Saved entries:
# # #

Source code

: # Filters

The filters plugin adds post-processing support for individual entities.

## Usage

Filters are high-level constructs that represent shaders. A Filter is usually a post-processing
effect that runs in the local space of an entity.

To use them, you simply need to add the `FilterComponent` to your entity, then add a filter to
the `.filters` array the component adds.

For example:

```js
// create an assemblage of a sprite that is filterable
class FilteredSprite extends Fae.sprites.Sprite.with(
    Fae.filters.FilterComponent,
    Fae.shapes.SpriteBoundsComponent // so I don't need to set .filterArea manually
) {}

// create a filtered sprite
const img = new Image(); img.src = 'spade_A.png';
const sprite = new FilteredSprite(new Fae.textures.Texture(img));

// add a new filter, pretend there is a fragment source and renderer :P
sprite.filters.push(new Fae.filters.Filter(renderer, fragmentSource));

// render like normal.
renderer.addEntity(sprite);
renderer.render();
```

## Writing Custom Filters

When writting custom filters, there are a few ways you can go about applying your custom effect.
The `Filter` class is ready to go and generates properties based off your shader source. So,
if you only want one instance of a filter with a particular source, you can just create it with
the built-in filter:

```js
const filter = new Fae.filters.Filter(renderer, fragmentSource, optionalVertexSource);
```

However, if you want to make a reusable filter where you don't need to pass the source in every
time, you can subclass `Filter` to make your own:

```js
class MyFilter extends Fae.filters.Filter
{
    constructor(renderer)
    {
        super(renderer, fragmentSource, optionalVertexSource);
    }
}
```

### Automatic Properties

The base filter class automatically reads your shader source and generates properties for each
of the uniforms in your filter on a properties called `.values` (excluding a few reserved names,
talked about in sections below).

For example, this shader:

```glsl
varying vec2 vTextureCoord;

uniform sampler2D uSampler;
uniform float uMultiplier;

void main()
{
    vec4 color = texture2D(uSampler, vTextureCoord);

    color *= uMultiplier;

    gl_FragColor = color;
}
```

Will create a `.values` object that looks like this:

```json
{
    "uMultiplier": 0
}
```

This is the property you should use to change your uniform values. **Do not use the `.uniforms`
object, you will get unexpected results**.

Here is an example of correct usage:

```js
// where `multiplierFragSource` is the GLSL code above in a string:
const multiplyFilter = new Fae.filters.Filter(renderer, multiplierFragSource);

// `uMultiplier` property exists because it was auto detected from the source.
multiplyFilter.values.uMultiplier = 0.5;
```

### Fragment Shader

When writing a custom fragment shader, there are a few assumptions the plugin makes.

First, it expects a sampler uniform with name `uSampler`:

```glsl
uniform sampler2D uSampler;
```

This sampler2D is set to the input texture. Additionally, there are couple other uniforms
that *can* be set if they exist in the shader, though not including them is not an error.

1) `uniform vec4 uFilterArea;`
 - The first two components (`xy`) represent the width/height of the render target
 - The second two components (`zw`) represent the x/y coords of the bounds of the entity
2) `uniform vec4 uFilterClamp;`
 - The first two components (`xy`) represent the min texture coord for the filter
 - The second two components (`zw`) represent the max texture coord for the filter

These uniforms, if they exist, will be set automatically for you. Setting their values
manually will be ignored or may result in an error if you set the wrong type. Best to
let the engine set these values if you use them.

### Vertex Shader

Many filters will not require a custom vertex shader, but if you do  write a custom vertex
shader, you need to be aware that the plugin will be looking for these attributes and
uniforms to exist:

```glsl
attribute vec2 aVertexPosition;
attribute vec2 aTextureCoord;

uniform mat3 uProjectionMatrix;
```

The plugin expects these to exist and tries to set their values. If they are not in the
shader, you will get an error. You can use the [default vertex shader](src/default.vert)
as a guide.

# # #

Which lines of the data contain the string "effect"? Copy each one.

→ **Response for this exercise**:
effect that runs in the local space of an entity.
When writting custom filters, there are a few ways you can go about applying your custom effect.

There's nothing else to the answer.